Monetary targeting is based on the assumption that, in the long run, inflation is a monetary phenomenon. If a stable relationship exists between money supply and inflation, price stability can be achieved/maintained indirectly by controlling the supply of money. The crucial feature of this strategy is the existence of a broadly stable relationship between money supply and prices. Although preliminary evidence is encouraging, uncertainty remains as to whether structural adjustments linked to the introduction of the single currency might undermine the money supply/price relationship and so reduce the effectiveness of monetary targeting as a means to control inflation.

With respect to inflation targeting, the focus of monetary policy is on the future expected inflation rate. A wide range of indicators is used to predict the outlook for inflation in a future period (say, 1 or 2 years ahead), and monetary policy is adjusted accordingly. The crucial feature of this strategy is a stable relationship between aggregate demand in the economy and prices i.e. whether, on the basis of the available information on economic performance, the ECB will be able to make an accurate assessment of future inflation. Once again, the structural adjustments implied by the introduction of the single currency may undermine the stability of such relationships making the use of direct inflation targeting less effective as a monetary policy framework.

The differences between these two strategies are smaller than they may appear. Within a framework of monetary targeting, the overriding policy objective remains price stability; thus, if for some exceptional reason (e.g. a major structural change) money demand is seen to increase without implying inflationary pressures, the money supply will be allowed to breach the target range. Similarly, within a framework of direct inflation targeting, money supply will certainly be among the more important indicators used to measure potential inflationary pressures. Hence, whichever strategy the ECB will choose, the implementation of monetary policy by the ECB is likely to be rather similar.

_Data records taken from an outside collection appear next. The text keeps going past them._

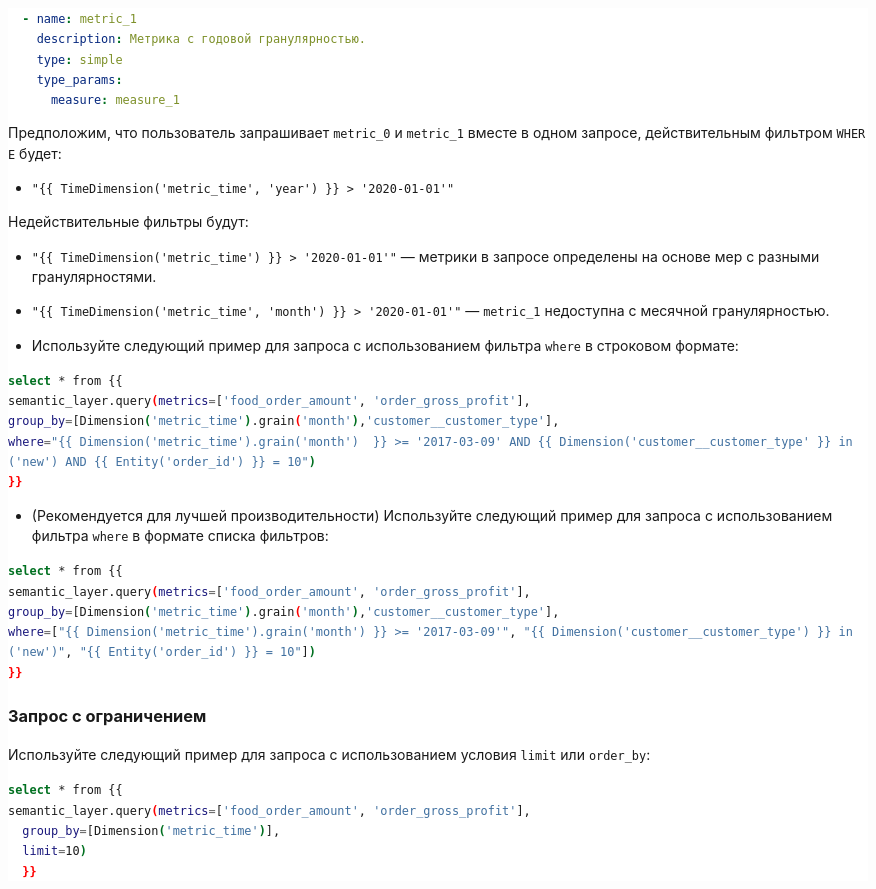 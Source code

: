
 ```yaml
  - name: metric_1
    description: Метрика с годовой гранулярностью.
    type: simple
    type_params:
      measure: measure_1

```

Предположим, что пользователь запрашивает `metric_0` и `metric_1` вместе в одном запросе, действительным фильтром `WHERE` будет:

  * `"{{ TimeDimension('metric_time', 'year') }} > '2020-01-01'"`

Недействительные фильтры будут:

  * `"{{ TimeDimension('metric_time') }} > '2020-01-01'"` &mdash; метрики в запросе определены на основе мер с разными гранулярностями.

  * `"{{ TimeDimension('metric_time', 'month') }} > '2020-01-01'"` &mdash; `metric_1` недоступна с месячной гранулярностью.


- Используйте следующий пример для запроса с использованием фильтра `where` в строковом формате:

```bash
select * from {{
semantic_layer.query(metrics=['food_order_amount', 'order_gross_profit'],
group_by=[Dimension('metric_time').grain('month'),'customer__customer_type'],
where="{{ Dimension('metric_time').grain('month')  }} >= '2017-03-09' AND {{ Dimension('customer__customer_type' }} in ('new') AND {{ Entity('order_id') }} = 10")
}}
```

- (Рекомендуется для лучшей производительности) Используйте следующий пример для запроса с использованием фильтра `where` в формате списка фильтров:

```bash
select * from {{
semantic_layer.query(metrics=['food_order_amount', 'order_gross_profit'],
group_by=[Dimension('metric_time').grain('month'),'customer__customer_type'],
where=["{{ Dimension('metric_time').grain('month') }} >= '2017-03-09'", "{{ Dimension('customer__customer_type') }} in ('new')", "{{ Entity('order_id') }} = 10"])
}}
```

### Запрос с ограничением

Используйте следующий пример для запроса с использованием условия `limit` или `order_by`:

```bash
select * from {{
semantic_layer.query(metrics=['food_order_amount', 'order_gross_profit'],
  group_by=[Dimension('metric_time')],
  limit=10)
  }}
```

At the world level, the euro will eventually bring great benefits. US companies rarely have to bear an exchange-rate risk. Whether their customers or suppliers are situated in Russia, Argentina or China, their invoicing is almost always in dollars. European firms will in future benefit from the same type of advantages with the euro. They will be able to invoice in the currency in which their costs are expressed. They will thus be better placed to face world competition. Their efforts to boost productivity will no longer run the risk of being nullified by a currency shock.

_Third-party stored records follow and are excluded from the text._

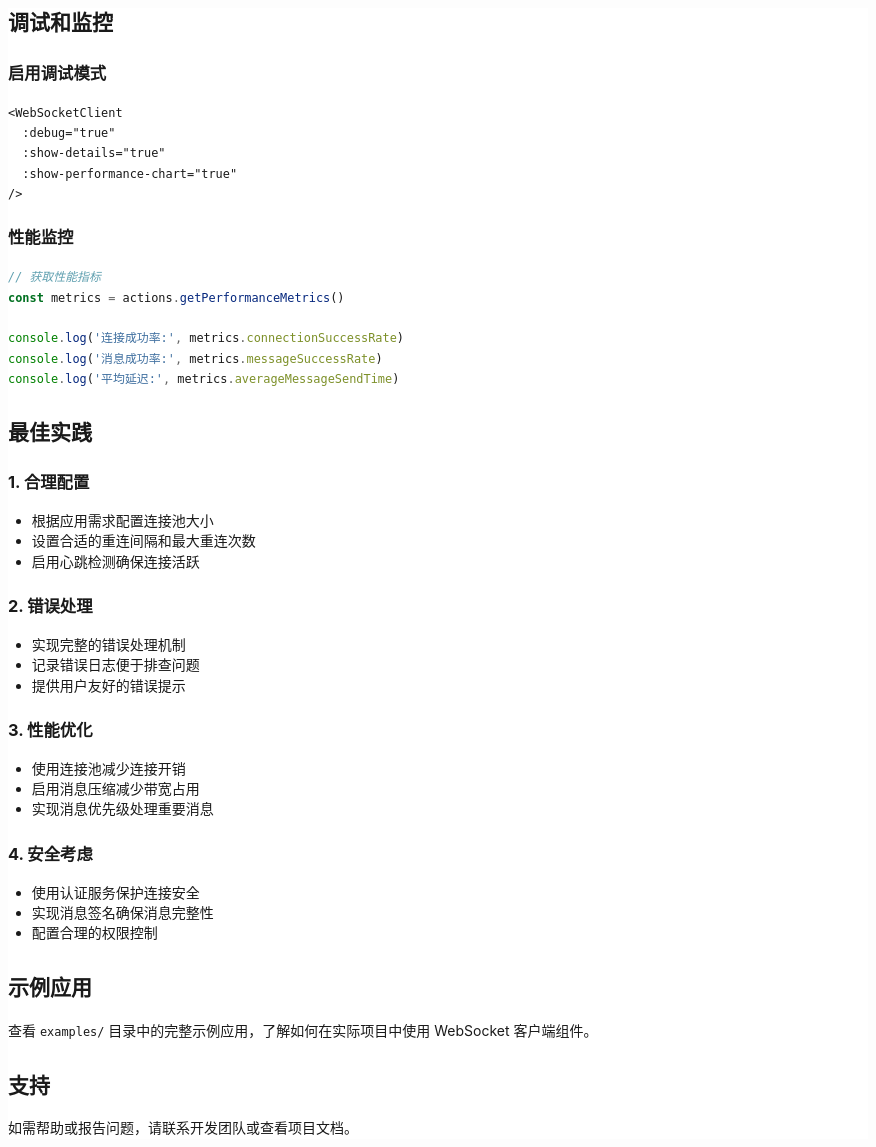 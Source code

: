 ## 调试和监控

### 启用调试模式

```vue
<WebSocketClient 
  :debug="true"
  :show-details="true"
  :show-performance-chart="true"
/>
```

### 性能监控

```typescript
// 获取性能指标
const metrics = actions.getPerformanceMetrics()

console.log('连接成功率:', metrics.connectionSuccessRate)
console.log('消息成功率:', metrics.messageSuccessRate)
console.log('平均延迟:', metrics.averageMessageSendTime)
```

## 最佳实践

### 1. 合理配置

- 根据应用需求配置连接池大小
- 设置合适的重连间隔和最大重连次数
- 启用心跳检测确保连接活跃

### 2. 错误处理

- 实现完整的错误处理机制
- 记录错误日志便于排查问题
- 提供用户友好的错误提示

### 3. 性能优化

- 使用连接池减少连接开销
- 启用消息压缩减少带宽占用
- 实现消息优先级处理重要消息

### 4. 安全考虑

- 使用认证服务保护连接安全
- 实现消息签名确保消息完整性
- 配置合理的权限控制

## 示例应用

查看 `examples/` 目录中的完整示例应用，了解如何在实际项目中使用 WebSocket 客户端组件。

## 支持

如需帮助或报告问题，请联系开发团队或查看项目文档。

Furthermore, the euro’s arrival will constitute a major change in the international monetary system. That system is currently dominated by the dollar. By the end of 1995, about 50% of world exports were invoiced in dollars, whereas the United States accounts for only 19.6% of world trade (20.9% for Europe). From 1999 the euro will give Europe a monetary importance consistent with its economic and commercial role.

The euro will also enable firms to make direct savings in terms of foreign exchange conversion and hedging costs; the gain is estimated at ECU 30 billion a year. This will be supplemented by a considerable simplification of cash management and in particular, although this benefit is not quantifiable, by a higher confidence in investment decisions. These benefits will be connected with firms’ European activities but they will also reinforce their competitive position in the world export market.

The European Union has made a giant leap with the adoption of the euro. It has experienced some turbulence, but with sound policies and a willingness to work through any future problems, EU can ultimately prosper. The euro has caused a new financial optimism in Europe and around the world. If the EU can integrate its member nations’ financial policies, the euro will be second only to the dollar. Time, ultimately, will show the outcome of all the work put into ensuring the continued health of the euro and the EU member nations.